Output exactly those lines of the data that lie between the line containing "<link rel='stylesheet' href='index.css'>" and the final line, both ends counted.
◆ ◆ ◆ ◆ ◆ ◆ ◆
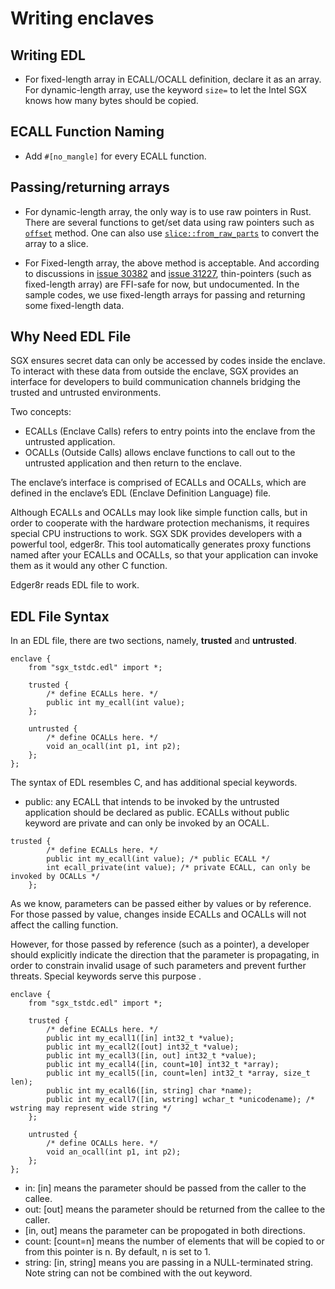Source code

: # Writing enclaves

## Writing EDL

* For fixed-length array in ECALL/OCALL definition, declare it as an array.  For dynamic-length array, use the keyword `size=` to let the Intel SGX knows how many bytes should be copied.

## ECALL Function Naming

* Add `#[no_mangle]` for every ECALL function.

## Passing/returning arrays

* For dynamic-length array, the only way is to use raw pointers in Rust. There are several functions to get/set data using raw pointers such as [`offset`](https://doc.rust-lang.org/1.9.0/std/primitive.pointer.html#method.offset) method. One can also use [`slice::from_raw_parts`](https://doc.rust-lang.org/std/slice/fn.from_raw_parts.html) to convert the array to a slice.

* For Fixed-length array, the above method is acceptable. And according to discussions in [issue 30382](https://github.com/rust-lang/rust/issues/30382) and [issue 31227](https://github.com/rust-lang/rust/issues/31227), thin-pointers (such as fixed-length array) are FFI-safe for now, but undocumented. In the sample codes, we use fixed-length arrays for passing and returning some fixed-length data.

## Why Need EDL File
SGX ensures secret data can only be accessed by codes inside the enclave. To interact with these data from outside the enclave, SGX provides an interface for developers to build communication channels bridging the trusted and untrusted environments.

Two concepts:

* ECALLs (Enclave Calls) refers to entry points into the enclave from the untrusted application.
* OCALLs (Outside Calls) allows enclave functions to call out to the untrusted application and then return to the enclave.

The enclave’s interface is comprised of ECALLs and OCALLs, which are defined in the enclave’s EDL (Enclave Definition Language) file.

Although ECALLs and OCALLs may look like simple function calls, but in order to cooperate with the hardware protection mechanisms, it requires special CPU instructions to work. SGX SDK provides developers with a powerful tool, edger8r. This tool automatically generates proxy functions named after your ECALLs and OCALLs, so that your application can invoke them as it would any other C function.

Edger8r reads EDL file to work.

## EDL File Syntax
In an EDL file, there are two sections, namely, **trusted** and **untrusted**.

```
enclave {
    from "sgx_tstdc.edl" import *;

    trusted {
        /* define ECALLs here. */
        public int my_ecall(int value);
    };

    untrusted {
        /* define OCALLs here. */
        void an_ocall(int p1, int p2);
    };
};
```

The syntax of EDL resembles C, and has additional special keywords.

* public: any ECALL that intends to be invoked by the untrusted application should be declared as public. ECALLs without public keyword are private and can only be invoked by an OCALL.

```
trusted {
        /* define ECALLs here. */
        public int my_ecall(int value); /* public ECALL */
        int ecall_private(int value); /* private ECALL, can only be invoked by OCALLs */
    };
```

As we know, parameters can be passed either by values or by reference. For those passed by value, changes inside ECALLs and OCALLs will not affect the calling function.

However, for those passed by reference (such as a pointer), a developer should explicitly indicate the direction that the parameter is propagating, in order to constrain invalid usage of such parameters and prevent further threats. Special keywords serve this purpose .

```
enclave {
    from "sgx_tstdc.edl" import *;

    trusted {
        /* define ECALLs here. */
        public int my_ecall1([in] int32_t *value);
        public int my_ecall2([out] int32_t *value);
        public int my_ecall3([in, out] int32_t *value);
        public int my_ecall4([in, count=10] int32_t *array);
        public int my_ecall5([in, count=len] int32_t *array, size_t len);
        public int my_ecall6([in, string] char *name);
        public int my_ecall7([in, wstring] wchar_t *unicodename); /* wstring may represent wide string */
    };

    untrusted {
        /* define OCALLs here. */
        void an_ocall(int p1, int p2);
    };
};
```

* in: [in] means the parameter should be passed from the caller to the callee.
* out: [out] means the parameter should be returned from the callee to the caller.
* [in, out] means the parameter can be propogated in both directions.
* count: [count=n] means the number of elements that will be copied to or from this pointer is n. By default, n is set to 1.
* string: [in, string] means you are passing in a NULL-terminated string. Note string can not be combined with the out keyword.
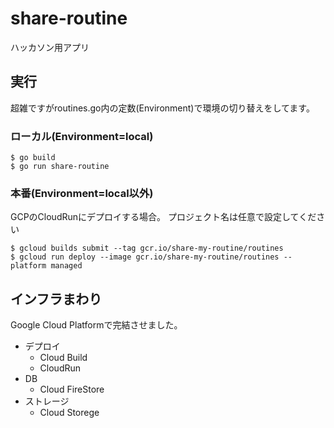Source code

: # share-routine
ハッカソン用アプリ


## 実行

超雑ですがroutines.go内の定数(Environment)で環境の切り替えをしてます。

### ローカル(Environment=local)

```
$ go build
$ go run share-routine
```

### 本番(Environment=local以外)
GCPのCloudRunにデプロイする場合。
プロジェクト名は任意で設定してください

```
$ gcloud builds submit --tag gcr.io/share-my-routine/routines
$ gcloud run deploy --image gcr.io/share-my-routine/routines --platform managed
```

## インフラまわり
Google Cloud Platformで完結させました。

* デプロイ
  * Cloud Build
  * CloudRun 
* DB
  * Cloud FireStore
* ストレージ
  * Cloud Storege
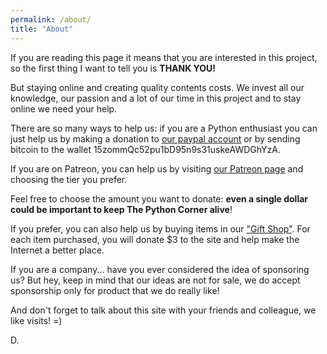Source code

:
 ```yaml
---
permalink: /about/
title: "About"
---
```


If you are reading this page it means that you are interested in this project, so the first thing I want to tell you is **THANK YOU!**

But staying online and creating quality contents costs. We invest all our knowledge, our passion and a lot of our time in this project and to stay online we need your help.

There are so many ways to help us: if you are a Python enthusiast you can just help us by making a donation to [our paypal account](https://www.paypal.me/mastro35) or by sending bitcoin to the wallet 15zommQc52pu1bD95n9s31uskeAWDGhYzA.

If you are on Patreon, you can help us by visiting [our Patreon page](https://www.patreon.com/thepythoncorner) and choosing the tier you prefer.

Feel free to choose the amount you want to donate: **even a single dollar could be important to keep The Python Corner alive**!

If you prefer, you can also help us by buying items in our ["Gift Shop"](https://shop.spreadshirt.com/the-python-corner/). For each item purchased, you will donate $3 to the site and help make the Internet a better place.

If you are a company... have you ever considered the idea of sponsoring us? But hey, keep in mind that our ideas are not for sale, we do accept sponsorship only for product that we do really like!

And don't forget to talk about this site with your friends and colleague, we like visits! =)

D.
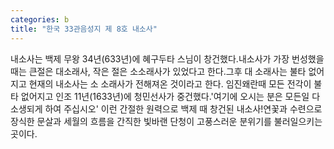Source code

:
 ```yaml
---
categories: b
title: "한국 33관음성지 제 8호 내소사"
---
```

내소사는 백제 무왕 34년(633년)에 혜구두타 스님이 창건했다.내소사가 가장 번성했을때는 큰절은 대소래사, 작은 절은 소소래사가 있었다고 한다.그후 대 소래사는 불타 없어지고 현재의 내소사는 소 소래사가 전해져온 것이라고 한다. 임진왜란때 모든 전각이 불타 없어지고 인조 11년(1633년)에 청민선사가 중건했다.&#39;여기에 오시는 분은 모든일 다 소생되게 하여 주십시오&#39; 이런 간절한 원력으로 백제 때 창건된 내소사!연꽃과 수련으로 장식한 문살과 세월의 흐름을 간직한 빛바랜 단청이 고풍스러운 분위기를 불러일으키는 곳이다.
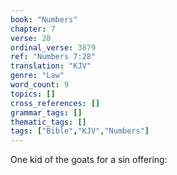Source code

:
 ```yaml
---
book: "Numbers"
chapter: 7
verse: 28
ordinal_verse: 3879
ref: "Numbers 7:28"
translation: "KJV"
genre: "Law"
word_count: 9
topics: []
cross_references: []
grammar_tags: []
thematic_tags: []
tags: ["Bible","KJV","Numbers"]
---
```

One kid of the goats for a sin offering:
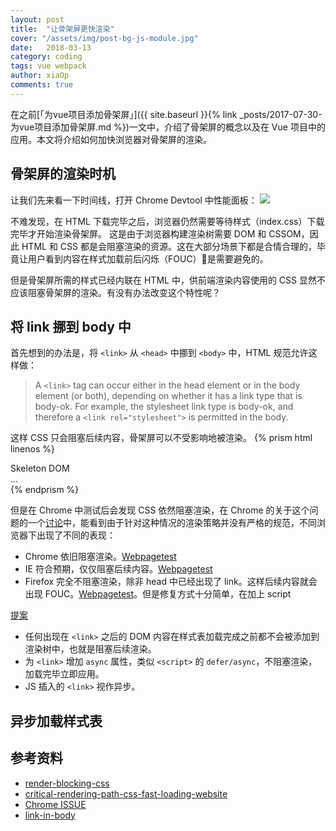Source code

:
 ```yaml
---
layout: post
title:  "让骨架屏更快渲染"
cover: "/assets/img/post-bg-js-module.jpg"
date:   2018-03-13
category: coding
tags: vue webpack
author: xiaOp
comments: true
---
```


在之前[「为vue项目添加骨架屏」]({{ site.baseurl }}{% link _posts/2017-07-30-为vue项目添加骨架屏.md %})一文中，介绍了骨架屏的概念以及在 Vue 项目中的应用。本文将介绍如何加快浏览器对骨架屏的渲染。

## 骨架屏的渲染时机

让我们先来看一下时间线，打开 Chrome Devtool 中性能面板：
![](https://boscdn.baidu.com/assets/lavas/codelab/skeleton.png)

不难发现，在 HTML 下载完毕之后，浏览器仍然需要等待样式（index.css）下载完毕才开始渲染骨架屏。
这是由于浏览器构建渲染树需要 DOM 和 CSSOM，因此 HTML 和 CSS 都是会阻塞渲染的资源。这在大部分场景下都是合情合理的，毕竟让用户看到内容在样式加载前后闪烁（FOUC）是需要避免的。

但是骨架屏所需的样式已经内联在 HTML 中，供前端渲染内容使用的 CSS 显然不应该阻塞骨架屏的渲染。有没有办法改变这个特性呢？

## 将 link 挪到 body 中

首先想到的办法是，将 `<link>` 从 `<head>` 中挪到 `<body>` 中，HTML 规范允许这样做：
> A `<link>` tag can occur either in the head element or in the body element (or both), depending on whether it has a link type that is body-ok. For example, the stylesheet link type is body-ok, and therefore a `<link rel="stylesheet">` is permitted in the body.

这样 CSS 只会阻塞后续内容，骨架屏可以不受影响地被渲染。
{% prism html linenos %}
<head>
    <style>Skeleton CSS</style>
</head>
<body>
    <div>Skeleton DOM</div>
    <link rel='stylesheet' href='index.css'>
    <div id='app'>...</div>
</body>
{% endprism %}

但是在 Chrome 中测试后会发现 CSS 依然阻塞渲染，在 Chrome 的关于这个问题的一个[讨论](https://bugs.chromium.org/p/chromium/issues/detail?id=481122)中，能看到由于针对这种情况的渲染策略并没有严格的规范，不同浏览器下出现了不同的表现：
* Chrome 依旧阻塞渲染。[Webpagetest](http://www.webpagetest.org/video/compare.php?tests=150424_57_12PJ-r:1-c:0)
* IE 符合预期，仅仅阻塞后续内容。[Webpagetest](http://www.webpagetest.org/video/compare.php?tests=150424_NH_12XE-r:1-c:0)
* Firefox 完全不阻塞渲染，除非 head 中已经出现了 link。这样后续内容就会出现 FOUC。[Webpagetest](http://www.webpagetest.org/video/compare.php?tests=150424_MS_1297-r:1-c:0)。但是修复方式十分简单，在加上 script

[提案](https://bugs.chromium.org/p/chromium/issues/detail?id=481122#c45)
* 任何出现在 `<link>` 之后的 DOM 内容在样式表加载完成之前都不会被添加到渲染树中，也就是阻塞后续渲染。
* 为 `<link>` 增加 `async` 属性，类似 `<script>` 的 `defer/async`，不阻塞渲染，加载完毕立即应用。
* JS 插入的 `<link>` 视作异步。

## 异步加载样式表

## 参考资料

* [render-blocking-css](https://developers.google.com/web/fundamentals/performance/critical-rendering-path/render-blocking-css)
* [critical-rendering-path-css-fast-loading-website](https://www.sitepoint.com/critical-rendering-path-css-fast-loading-website/)
* [Chrome ISSUE](https://bugs.chromium.org/p/chromium/issues/detail?id=481122)
* [link-in-body](https://jakearchibald.com/2016/link-in-body/)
◆ ◆ ◆ ◆ ◆ ◆ ◆
» **RESPONSE TO THIS TASK**:
    <link rel='stylesheet' href='index.css'>
    <div id='app'>...</div>
</body>
{% endprism %}

但是在 Chrome 中测试后会发现 CSS 依然阻塞渲染，在 Chrome 的关于这个问题的一个[讨论](https://bugs.chromium.org/p/chromium/issues/detail?id=481122)中，能看到由于针对这种情况的渲染策略并没有严格的规范，不同浏览器下出现了不同的表现：
* Chrome 依旧阻塞渲染。[Webpagetest](http://www.webpagetest.org/video/compare.php?tests=150424_57_12PJ-r:1-c:0)
* IE 符合预期，仅仅阻塞后续内容。[Webpagetest](http://www.webpagetest.org/video/compare.php?tests=150424_NH_12XE-r:1-c:0)
* Firefox 完全不阻塞渲染，除非 head 中已经出现了 link。这样后续内容就会出现 FOUC。[Webpagetest](http://www.webpagetest.org/video/compare.php?tests=150424_MS_1297-r:1-c:0)。但是修复方式十分简单，在加上 script

[提案](https://bugs.chromium.org/p/chromium/issues/detail?id=481122#c45)
* 任何出现在 `<link>` 之后的 DOM 内容在样式表加载完成之前都不会被添加到渲染树中，也就是阻塞后续渲染。
* 为 `<link>` 增加 `async` 属性，类似 `<script>` 的 `defer/async`，不阻塞渲染，加载完毕立即应用。
* JS 插入的 `<link>` 视作异步。

## 异步加载样式表

## 参考资料

* [render-blocking-css](https://developers.google.com/web/fundamentals/performance/critical-rendering-path/render-blocking-css)
* [critical-rendering-path-css-fast-loading-website](https://www.sitepoint.com/critical-rendering-path-css-fast-loading-website/)
* [Chrome ISSUE](https://bugs.chromium.org/p/chromium/issues/detail?id=481122)
* [link-in-body](https://jakearchibald.com/2016/link-in-body/)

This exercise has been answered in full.